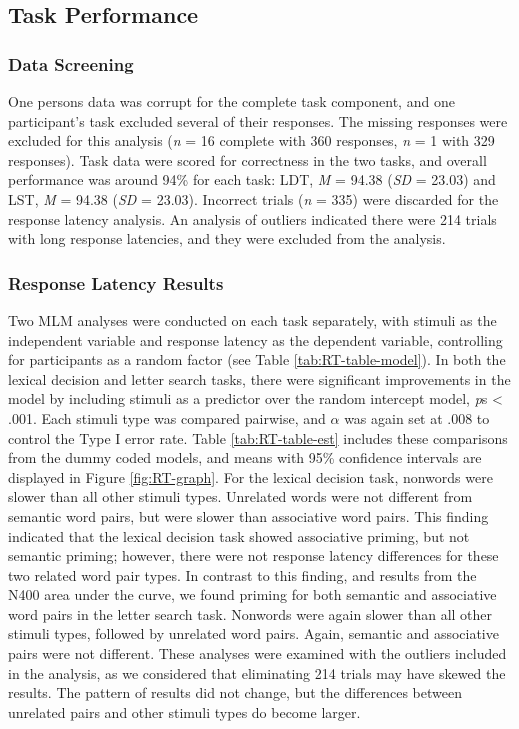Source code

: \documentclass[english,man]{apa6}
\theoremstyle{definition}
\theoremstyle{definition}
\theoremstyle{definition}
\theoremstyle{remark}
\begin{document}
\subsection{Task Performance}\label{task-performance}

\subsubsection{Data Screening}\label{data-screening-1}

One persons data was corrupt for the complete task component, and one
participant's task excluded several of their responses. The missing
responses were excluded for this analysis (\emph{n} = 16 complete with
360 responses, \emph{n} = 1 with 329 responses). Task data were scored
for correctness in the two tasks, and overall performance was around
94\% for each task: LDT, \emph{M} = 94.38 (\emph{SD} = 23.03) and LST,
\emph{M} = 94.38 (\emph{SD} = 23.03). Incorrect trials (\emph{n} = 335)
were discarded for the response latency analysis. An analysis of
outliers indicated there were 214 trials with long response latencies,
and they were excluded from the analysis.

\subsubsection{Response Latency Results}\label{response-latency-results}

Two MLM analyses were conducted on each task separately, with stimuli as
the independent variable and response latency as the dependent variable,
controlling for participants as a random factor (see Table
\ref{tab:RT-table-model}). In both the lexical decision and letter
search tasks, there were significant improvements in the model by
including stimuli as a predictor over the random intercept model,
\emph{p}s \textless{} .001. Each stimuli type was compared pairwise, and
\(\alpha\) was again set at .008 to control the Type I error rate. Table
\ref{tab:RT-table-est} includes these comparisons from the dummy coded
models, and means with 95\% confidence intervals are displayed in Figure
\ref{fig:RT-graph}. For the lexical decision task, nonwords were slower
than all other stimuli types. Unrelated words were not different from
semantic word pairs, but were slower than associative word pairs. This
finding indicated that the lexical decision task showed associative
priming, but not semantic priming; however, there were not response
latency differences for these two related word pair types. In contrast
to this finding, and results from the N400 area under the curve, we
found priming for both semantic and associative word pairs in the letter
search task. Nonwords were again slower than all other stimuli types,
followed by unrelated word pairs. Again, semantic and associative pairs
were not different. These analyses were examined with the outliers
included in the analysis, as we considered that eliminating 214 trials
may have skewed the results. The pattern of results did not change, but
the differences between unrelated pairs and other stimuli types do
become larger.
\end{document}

• [Aim of the exercise] Your answer must be the exact lines from the start of the data through the line with "semantic word pairs, but", inclusive, and nothing else; pictures do not belong in it.

• [Expected answer]
Source code

: \documentclass[english,man]{apa6}
\theoremstyle{definition}
\theoremstyle{definition}
\theoremstyle{definition}
\theoremstyle{remark}
\begin{document}
\subsection{Task Performance}\label{task-performance}

\subsubsection{Data Screening}\label{data-screening-1}

One persons data was corrupt for the complete task component, and one
participant's task excluded several of their responses. The missing
responses were excluded for this analysis (\emph{n} = 16 complete with
360 responses, \emph{n} = 1 with 329 responses). Task data were scored
for correctness in the two tasks, and overall performance was around
94\% for each task: LDT, \emph{M} = 94.38 (\emph{SD} = 23.03) and LST,
\emph{M} = 94.38 (\emph{SD} = 23.03). Incorrect trials (\emph{n} = 335)
were discarded for the response latency analysis. An analysis of
outliers indicated there were 214 trials with long response latencies,
and they were excluded from the analysis.

\subsubsection{Response Latency Results}\label{response-latency-results}

Two MLM analyses were conducted on each task separately, with stimuli as
the independent variable and response latency as the dependent variable,
controlling for participants as a random factor (see Table
\ref{tab:RT-table-model}). In both the lexical decision and letter
search tasks, there were significant improvements in the model by
including stimuli as a predictor over the random intercept model,
\emph{p}s \textless{} .001. Each stimuli type was compared pairwise, and
\(\alpha\) was again set at .008 to control the Type I error rate. Table
\ref{tab:RT-table-est} includes these comparisons from the dummy coded
models, and means with 95\% confidence intervals are displayed in Figure
\ref{fig:RT-graph}. For the lexical decision task, nonwords were slower
than all other stimuli types. Unrelated words were not different from
semantic word pairs, but were slower than associative word pairs. This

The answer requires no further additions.